__EXERCISE__
All that should come back is the lines of the data below from the one containing "time increasing substantially" to the one containing "Our experiments on", inclusive, exactly as they stand.

───── DATA FOR PROCESSING ─────

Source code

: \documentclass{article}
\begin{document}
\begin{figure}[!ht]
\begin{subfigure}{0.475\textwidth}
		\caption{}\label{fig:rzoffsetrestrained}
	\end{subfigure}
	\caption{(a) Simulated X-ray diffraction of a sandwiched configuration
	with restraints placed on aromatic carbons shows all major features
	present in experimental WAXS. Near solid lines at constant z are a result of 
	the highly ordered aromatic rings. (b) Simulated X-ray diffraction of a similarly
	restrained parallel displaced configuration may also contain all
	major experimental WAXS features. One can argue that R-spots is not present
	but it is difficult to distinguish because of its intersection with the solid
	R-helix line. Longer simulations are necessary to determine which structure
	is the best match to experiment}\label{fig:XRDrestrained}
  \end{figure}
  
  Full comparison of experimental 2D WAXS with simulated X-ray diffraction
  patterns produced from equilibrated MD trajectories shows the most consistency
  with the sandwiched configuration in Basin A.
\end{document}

─────
───── DATA FOR PROCESSING ─────

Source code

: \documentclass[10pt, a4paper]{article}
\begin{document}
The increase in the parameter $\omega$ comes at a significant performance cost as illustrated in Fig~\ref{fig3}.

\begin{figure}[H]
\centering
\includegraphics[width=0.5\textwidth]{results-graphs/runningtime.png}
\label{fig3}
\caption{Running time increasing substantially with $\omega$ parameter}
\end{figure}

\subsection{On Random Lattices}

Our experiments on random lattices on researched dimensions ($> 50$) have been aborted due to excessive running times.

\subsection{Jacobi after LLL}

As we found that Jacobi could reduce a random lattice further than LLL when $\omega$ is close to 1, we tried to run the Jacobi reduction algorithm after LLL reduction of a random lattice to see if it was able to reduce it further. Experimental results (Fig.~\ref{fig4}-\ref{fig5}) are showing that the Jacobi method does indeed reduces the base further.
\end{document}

─────

__OUTPUT FOR THIS TASK__
\caption{Running time increasing substantially with $\omega$ parameter}
\end{figure}

\subsection{On Random Lattices}

Our experiments on random lattices on researched dimensions ($> 50$) have been aborted due to excessive running times.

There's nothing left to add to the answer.